> **WORK TO BE COMPLETED**: Return every line from the one with "[Dygraphs Gallery](http://dygraphs.com/gallery/) |" through the one with "SVG | [Demos](https://frappe.io/charts) |", inclusive, exactly as it appears below.

> **INPUT MATERIAL**:
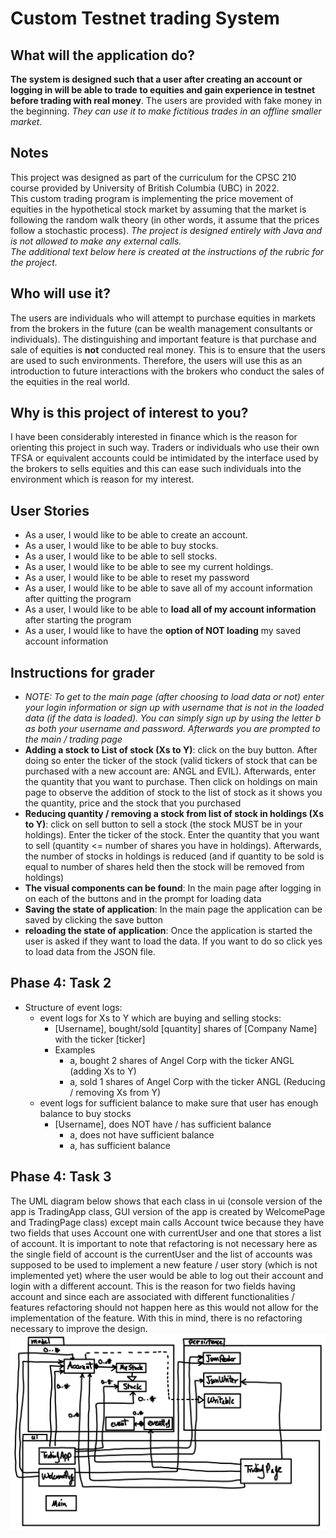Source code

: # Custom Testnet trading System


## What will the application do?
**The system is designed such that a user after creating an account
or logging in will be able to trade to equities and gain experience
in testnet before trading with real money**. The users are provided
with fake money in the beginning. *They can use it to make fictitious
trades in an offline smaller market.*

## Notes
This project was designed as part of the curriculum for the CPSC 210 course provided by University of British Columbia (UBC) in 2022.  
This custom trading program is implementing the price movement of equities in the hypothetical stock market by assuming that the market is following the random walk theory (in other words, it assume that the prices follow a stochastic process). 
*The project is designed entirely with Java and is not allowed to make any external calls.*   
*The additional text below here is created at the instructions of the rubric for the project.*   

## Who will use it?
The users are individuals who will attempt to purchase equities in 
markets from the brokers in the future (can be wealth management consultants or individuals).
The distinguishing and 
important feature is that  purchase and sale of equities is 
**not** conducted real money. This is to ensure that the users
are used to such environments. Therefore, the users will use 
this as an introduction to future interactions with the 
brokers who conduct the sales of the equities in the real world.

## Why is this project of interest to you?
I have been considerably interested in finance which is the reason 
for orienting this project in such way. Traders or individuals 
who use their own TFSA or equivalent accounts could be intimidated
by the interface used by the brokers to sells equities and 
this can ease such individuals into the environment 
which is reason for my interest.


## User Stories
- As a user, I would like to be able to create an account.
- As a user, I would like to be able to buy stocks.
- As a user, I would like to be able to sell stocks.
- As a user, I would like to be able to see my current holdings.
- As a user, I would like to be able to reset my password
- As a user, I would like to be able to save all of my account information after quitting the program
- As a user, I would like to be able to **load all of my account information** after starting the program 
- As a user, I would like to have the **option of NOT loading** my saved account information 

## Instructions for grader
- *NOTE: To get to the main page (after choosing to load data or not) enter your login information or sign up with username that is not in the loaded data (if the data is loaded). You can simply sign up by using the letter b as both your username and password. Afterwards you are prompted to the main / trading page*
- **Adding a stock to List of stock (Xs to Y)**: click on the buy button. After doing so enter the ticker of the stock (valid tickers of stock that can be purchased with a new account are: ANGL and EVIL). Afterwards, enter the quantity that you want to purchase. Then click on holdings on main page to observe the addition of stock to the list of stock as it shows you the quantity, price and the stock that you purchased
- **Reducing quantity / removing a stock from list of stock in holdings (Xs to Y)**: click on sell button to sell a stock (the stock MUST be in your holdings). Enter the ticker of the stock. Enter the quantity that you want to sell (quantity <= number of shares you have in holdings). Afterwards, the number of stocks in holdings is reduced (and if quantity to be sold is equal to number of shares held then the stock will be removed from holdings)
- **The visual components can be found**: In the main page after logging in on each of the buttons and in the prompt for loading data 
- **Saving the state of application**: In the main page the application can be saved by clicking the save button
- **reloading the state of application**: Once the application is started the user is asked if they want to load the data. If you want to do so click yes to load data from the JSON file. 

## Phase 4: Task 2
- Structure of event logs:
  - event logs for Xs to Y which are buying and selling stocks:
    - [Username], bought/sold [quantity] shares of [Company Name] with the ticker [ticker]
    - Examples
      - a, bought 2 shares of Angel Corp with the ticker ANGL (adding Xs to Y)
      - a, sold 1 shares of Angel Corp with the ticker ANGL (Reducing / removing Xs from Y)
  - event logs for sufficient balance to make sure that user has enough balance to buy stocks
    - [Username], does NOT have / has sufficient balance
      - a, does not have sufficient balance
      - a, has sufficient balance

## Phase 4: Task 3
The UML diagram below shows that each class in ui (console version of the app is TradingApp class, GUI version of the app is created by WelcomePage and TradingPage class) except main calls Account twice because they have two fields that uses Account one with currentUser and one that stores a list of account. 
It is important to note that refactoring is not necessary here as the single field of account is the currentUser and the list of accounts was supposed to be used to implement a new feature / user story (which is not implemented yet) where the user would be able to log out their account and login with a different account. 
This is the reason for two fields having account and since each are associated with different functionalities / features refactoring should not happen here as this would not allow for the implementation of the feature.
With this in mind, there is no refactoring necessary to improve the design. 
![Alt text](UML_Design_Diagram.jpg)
* * *
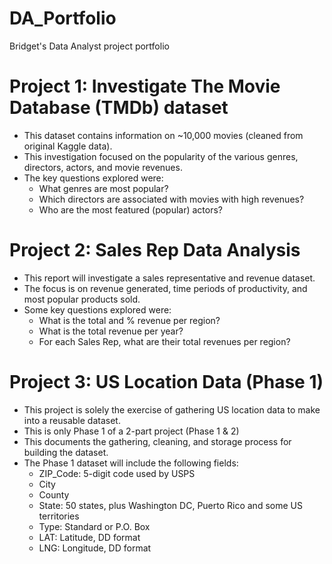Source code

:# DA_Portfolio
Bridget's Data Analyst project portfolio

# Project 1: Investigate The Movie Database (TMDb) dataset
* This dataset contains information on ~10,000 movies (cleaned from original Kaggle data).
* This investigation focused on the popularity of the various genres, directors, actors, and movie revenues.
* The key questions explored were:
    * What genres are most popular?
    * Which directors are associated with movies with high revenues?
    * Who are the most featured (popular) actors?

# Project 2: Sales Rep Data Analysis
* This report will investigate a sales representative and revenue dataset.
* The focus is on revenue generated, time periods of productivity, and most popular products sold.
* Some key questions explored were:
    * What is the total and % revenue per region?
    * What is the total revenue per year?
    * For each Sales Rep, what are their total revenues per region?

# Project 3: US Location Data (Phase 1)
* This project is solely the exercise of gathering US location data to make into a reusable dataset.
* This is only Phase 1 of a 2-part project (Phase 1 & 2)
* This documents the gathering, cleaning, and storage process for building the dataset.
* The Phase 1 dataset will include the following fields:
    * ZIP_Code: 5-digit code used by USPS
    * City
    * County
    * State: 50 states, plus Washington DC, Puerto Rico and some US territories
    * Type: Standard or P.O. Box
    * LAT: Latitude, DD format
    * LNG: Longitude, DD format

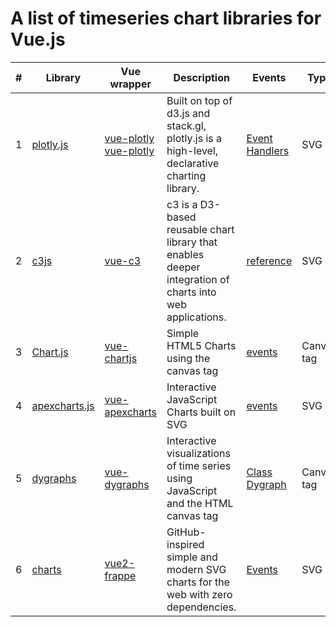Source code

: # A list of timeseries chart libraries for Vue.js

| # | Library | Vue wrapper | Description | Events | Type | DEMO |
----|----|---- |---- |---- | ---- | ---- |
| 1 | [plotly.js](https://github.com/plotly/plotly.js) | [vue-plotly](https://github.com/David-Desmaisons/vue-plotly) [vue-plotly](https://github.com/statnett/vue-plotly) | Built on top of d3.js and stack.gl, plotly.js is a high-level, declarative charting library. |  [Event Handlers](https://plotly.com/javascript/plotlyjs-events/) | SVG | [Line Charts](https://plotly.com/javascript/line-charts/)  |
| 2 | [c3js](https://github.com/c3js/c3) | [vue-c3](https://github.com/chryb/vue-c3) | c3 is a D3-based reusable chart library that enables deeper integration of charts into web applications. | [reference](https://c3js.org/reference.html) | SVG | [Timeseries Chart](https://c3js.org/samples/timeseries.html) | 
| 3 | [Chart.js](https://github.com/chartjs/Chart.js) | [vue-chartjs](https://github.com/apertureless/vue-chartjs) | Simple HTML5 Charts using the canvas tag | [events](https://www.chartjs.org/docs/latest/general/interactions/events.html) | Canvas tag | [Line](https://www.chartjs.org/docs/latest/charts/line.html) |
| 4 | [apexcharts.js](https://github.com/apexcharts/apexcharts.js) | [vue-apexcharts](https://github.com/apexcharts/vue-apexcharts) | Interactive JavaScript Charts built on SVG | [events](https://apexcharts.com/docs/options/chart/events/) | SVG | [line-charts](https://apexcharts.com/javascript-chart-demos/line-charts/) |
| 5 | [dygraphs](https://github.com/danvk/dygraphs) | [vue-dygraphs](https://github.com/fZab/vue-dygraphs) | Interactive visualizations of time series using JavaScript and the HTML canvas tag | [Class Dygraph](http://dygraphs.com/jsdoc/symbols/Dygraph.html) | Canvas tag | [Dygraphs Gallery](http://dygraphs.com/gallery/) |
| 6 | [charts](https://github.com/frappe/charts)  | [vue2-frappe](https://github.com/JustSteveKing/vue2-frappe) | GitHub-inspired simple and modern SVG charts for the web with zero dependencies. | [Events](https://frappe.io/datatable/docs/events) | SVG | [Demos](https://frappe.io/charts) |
* * *
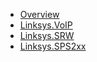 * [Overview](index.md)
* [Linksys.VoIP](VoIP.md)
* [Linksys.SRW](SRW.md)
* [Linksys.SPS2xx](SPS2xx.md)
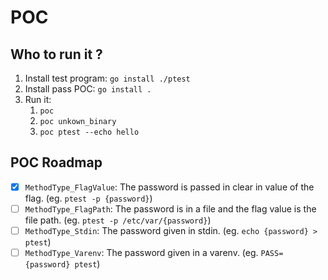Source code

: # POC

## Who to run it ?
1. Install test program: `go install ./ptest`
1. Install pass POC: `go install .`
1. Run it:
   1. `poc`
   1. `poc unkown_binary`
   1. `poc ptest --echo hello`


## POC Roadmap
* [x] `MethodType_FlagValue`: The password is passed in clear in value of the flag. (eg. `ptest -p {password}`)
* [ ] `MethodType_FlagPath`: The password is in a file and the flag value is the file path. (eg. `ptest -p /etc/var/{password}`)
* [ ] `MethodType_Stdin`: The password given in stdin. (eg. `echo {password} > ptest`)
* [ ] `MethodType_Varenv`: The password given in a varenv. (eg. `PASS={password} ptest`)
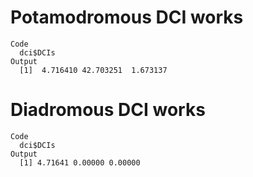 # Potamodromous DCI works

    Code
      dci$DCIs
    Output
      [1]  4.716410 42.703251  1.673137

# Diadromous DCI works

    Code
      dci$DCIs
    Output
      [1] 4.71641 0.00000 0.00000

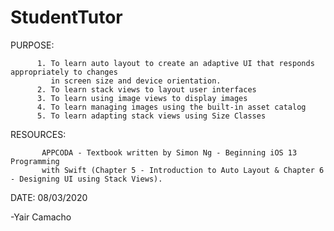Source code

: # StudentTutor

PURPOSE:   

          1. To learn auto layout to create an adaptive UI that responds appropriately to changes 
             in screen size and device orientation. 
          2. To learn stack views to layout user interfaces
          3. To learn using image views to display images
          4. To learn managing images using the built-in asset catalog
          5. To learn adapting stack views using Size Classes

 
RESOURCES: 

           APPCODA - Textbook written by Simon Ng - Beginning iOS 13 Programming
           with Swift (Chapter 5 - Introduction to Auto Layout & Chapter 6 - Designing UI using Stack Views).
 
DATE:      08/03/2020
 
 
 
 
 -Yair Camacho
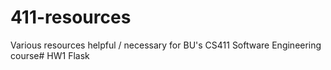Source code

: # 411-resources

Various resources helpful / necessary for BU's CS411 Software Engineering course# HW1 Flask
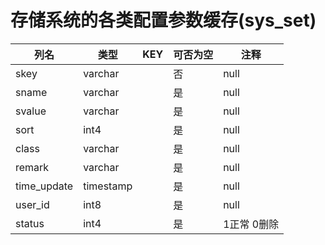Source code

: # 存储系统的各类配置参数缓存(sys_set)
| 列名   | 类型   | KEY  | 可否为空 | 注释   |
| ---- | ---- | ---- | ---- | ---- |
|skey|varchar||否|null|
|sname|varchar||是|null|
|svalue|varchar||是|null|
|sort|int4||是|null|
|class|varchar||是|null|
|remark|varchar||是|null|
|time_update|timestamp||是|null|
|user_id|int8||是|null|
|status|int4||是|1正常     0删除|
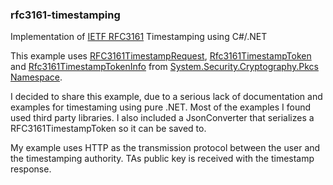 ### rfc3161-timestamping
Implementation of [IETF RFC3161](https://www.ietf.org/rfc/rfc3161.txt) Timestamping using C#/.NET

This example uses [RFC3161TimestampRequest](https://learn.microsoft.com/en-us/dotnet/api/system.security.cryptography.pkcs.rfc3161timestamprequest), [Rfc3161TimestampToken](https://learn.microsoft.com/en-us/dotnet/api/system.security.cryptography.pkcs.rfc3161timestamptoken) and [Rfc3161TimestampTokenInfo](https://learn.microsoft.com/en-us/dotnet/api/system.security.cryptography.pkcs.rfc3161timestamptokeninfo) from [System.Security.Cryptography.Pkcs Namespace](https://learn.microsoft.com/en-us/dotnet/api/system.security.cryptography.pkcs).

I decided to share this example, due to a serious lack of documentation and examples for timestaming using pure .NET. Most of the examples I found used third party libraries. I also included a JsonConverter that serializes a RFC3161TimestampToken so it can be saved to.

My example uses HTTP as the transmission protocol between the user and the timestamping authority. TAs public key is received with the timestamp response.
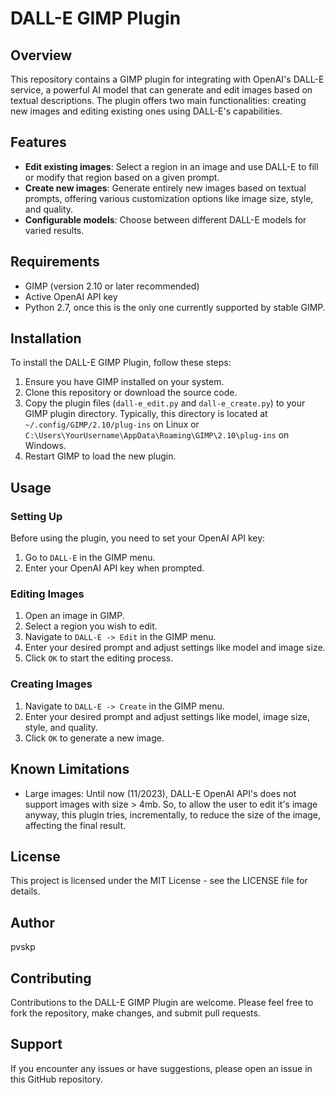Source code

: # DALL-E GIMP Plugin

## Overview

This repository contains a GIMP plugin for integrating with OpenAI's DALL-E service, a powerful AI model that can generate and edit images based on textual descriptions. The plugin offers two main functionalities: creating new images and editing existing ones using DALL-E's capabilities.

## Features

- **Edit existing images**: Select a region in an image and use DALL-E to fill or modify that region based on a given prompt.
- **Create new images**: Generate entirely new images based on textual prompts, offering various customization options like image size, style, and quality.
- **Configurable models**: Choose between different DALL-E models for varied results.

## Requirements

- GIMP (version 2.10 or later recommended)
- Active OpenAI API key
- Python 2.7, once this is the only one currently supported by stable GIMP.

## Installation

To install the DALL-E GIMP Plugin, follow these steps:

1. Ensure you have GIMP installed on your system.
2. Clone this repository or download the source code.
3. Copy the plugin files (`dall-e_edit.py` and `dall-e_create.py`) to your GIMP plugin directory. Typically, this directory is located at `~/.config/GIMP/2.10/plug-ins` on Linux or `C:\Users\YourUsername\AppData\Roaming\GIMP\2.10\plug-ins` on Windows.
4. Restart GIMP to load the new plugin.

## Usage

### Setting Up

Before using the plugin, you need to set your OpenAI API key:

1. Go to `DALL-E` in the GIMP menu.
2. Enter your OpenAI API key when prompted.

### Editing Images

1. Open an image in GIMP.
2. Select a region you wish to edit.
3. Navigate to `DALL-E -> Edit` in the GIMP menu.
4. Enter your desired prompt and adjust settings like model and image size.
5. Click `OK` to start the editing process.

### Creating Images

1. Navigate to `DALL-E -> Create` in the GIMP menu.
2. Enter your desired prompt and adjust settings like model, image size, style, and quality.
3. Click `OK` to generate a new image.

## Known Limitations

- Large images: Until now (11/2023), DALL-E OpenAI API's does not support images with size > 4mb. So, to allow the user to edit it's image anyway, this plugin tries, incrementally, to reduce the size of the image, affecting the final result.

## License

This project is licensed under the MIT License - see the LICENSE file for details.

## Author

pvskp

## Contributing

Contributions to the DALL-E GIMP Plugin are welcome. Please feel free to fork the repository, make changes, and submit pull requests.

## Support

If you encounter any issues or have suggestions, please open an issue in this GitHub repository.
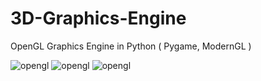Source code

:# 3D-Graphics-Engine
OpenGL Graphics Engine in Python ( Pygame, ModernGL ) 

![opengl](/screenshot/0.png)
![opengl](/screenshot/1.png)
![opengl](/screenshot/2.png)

> **OUTPUT OF THE EXERCISE**:
| 5 | [dygraphs](https://github.com/danvk/dygraphs) | [vue-dygraphs](https://github.com/fZab/vue-dygraphs) | Interactive visualizations of time series using JavaScript and the HTML canvas tag | [Class Dygraph](http://dygraphs.com/jsdoc/symbols/Dygraph.html) | Canvas tag | [Dygraphs Gallery](http://dygraphs.com/gallery/) |
| 6 | [charts](https://github.com/frappe/charts)  | [vue2-frappe](https://github.com/JustSteveKing/vue2-frappe) | GitHub-inspired simple and modern SVG charts for the web with zero dependencies. | [Events](https://frappe.io/datatable/docs/events) | SVG | [Demos](https://frappe.io/charts) |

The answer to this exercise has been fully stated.